Instructions to follow: Retype, exactly as they appear below, the lines between the line holding "反（ハン）anti-." and the line holding "I pluviometri devono", both ends included.

Information:
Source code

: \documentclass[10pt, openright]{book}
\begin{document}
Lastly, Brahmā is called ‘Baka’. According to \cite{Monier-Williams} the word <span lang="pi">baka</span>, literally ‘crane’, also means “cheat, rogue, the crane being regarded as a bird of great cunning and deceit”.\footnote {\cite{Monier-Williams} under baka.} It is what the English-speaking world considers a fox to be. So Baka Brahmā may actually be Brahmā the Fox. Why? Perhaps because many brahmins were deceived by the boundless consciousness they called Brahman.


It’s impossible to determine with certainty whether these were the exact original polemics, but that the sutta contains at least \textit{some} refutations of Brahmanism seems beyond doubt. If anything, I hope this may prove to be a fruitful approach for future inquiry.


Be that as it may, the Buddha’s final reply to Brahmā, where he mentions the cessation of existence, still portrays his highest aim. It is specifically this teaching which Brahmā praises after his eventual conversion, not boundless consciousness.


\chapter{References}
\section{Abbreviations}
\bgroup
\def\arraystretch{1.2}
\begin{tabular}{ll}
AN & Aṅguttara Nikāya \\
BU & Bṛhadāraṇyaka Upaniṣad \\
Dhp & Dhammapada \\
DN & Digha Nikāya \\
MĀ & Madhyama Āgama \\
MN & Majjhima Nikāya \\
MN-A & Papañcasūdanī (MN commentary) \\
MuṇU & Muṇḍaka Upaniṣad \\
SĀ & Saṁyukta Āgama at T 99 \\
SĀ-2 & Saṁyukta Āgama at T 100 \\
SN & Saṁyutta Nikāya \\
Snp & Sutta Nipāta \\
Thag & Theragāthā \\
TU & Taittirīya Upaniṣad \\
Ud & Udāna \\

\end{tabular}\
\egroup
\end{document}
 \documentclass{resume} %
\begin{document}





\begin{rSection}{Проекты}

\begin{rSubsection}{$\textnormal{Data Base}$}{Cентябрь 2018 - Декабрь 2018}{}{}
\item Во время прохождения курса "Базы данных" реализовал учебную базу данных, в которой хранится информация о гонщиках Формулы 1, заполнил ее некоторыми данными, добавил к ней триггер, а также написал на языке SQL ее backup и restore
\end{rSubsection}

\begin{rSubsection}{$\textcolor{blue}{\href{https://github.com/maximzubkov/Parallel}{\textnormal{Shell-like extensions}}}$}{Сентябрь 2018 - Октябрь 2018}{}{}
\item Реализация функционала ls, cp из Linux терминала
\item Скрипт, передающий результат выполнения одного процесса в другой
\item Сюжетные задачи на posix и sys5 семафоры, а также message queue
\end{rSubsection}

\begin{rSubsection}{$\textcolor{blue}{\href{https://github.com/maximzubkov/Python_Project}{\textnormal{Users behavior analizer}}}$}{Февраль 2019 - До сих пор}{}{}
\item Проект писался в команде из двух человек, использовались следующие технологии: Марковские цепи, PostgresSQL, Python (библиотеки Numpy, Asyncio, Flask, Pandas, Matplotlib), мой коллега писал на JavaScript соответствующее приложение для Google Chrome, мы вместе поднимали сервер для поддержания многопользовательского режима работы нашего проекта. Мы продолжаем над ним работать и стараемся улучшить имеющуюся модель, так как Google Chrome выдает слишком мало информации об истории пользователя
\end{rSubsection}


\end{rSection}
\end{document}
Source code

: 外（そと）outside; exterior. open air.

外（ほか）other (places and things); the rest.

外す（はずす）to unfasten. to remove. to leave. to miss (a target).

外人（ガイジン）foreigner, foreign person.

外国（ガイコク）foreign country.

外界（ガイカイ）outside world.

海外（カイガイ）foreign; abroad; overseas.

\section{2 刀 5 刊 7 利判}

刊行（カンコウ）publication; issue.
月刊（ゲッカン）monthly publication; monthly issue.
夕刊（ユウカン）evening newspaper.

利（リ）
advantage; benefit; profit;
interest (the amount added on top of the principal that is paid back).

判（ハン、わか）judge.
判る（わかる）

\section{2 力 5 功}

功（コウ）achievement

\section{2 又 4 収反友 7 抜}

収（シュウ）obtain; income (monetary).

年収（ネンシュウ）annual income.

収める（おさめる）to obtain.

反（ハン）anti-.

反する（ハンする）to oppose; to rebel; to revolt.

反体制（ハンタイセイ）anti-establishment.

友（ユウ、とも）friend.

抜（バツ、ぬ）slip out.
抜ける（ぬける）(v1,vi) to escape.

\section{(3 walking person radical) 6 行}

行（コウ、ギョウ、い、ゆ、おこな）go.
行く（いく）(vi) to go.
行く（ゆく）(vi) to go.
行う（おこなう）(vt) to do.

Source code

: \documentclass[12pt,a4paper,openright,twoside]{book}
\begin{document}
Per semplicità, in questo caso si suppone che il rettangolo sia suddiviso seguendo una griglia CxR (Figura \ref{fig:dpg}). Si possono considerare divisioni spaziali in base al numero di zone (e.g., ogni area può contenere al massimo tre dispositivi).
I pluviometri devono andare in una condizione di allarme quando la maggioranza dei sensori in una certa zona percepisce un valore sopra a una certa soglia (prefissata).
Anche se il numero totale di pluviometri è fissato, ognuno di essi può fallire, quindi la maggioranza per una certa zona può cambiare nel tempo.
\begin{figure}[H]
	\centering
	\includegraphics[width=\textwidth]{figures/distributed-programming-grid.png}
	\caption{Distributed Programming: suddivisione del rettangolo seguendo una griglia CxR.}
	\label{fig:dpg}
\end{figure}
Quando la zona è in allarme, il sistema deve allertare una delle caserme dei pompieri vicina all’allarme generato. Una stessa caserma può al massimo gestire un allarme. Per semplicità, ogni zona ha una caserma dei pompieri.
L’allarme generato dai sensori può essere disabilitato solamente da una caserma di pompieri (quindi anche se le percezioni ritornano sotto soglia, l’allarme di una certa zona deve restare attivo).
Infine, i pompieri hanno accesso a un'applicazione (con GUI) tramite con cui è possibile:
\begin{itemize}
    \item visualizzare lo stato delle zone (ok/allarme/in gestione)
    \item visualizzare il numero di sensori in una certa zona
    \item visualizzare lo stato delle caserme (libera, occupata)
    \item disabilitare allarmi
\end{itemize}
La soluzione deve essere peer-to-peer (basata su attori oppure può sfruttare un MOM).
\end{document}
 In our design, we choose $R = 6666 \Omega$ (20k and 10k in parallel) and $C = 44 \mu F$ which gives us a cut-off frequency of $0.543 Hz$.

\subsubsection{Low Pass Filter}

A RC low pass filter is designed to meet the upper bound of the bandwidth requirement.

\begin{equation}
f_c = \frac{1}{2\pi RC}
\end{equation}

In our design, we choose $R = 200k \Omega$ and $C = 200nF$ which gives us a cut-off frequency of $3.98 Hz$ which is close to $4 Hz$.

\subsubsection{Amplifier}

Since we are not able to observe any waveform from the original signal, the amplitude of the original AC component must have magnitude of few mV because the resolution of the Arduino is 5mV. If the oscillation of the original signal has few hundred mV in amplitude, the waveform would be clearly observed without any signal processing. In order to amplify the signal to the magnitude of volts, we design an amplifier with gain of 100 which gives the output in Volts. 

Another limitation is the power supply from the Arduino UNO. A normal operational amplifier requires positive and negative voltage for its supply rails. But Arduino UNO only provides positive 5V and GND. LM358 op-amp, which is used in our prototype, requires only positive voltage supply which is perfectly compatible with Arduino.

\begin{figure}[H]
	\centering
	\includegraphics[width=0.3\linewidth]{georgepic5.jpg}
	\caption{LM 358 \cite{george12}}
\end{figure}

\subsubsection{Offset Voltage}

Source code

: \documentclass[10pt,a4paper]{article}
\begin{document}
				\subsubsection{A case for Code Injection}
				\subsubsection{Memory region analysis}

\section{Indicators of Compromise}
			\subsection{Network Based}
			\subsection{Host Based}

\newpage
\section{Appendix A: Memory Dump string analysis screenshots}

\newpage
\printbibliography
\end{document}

Output for this exercise:
反（ハン）anti-.

反する（ハンする）to oppose; to rebel; to revolt.

反体制（ハンタイセイ）anti-establishment.

友（ユウ、とも）friend.

抜（バツ、ぬ）slip out.
抜ける（ぬける）(v1,vi) to escape.

\section{(3 walking person radical) 6 行}

行（コウ、ギョウ、い、ゆ、おこな）go.
行く（いく）(vi) to go.
行く（ゆく）(vi) to go.
行う（おこなう）(vt) to do.

Source code

: \documentclass[12pt,a4paper,openright,twoside]{book}
\begin{document}
Per semplicità, in questo caso si suppone che il rettangolo sia suddiviso seguendo una griglia CxR (Figura \ref{fig:dpg}). Si possono considerare divisioni spaziali in base al numero di zone (e.g., ogni area può contenere al massimo tre dispositivi).
I pluviometri devono andare in una condizione di allarme quando la maggioranza dei sensori in una certa zona percepisce un valore sopra a una certa soglia (prefissata).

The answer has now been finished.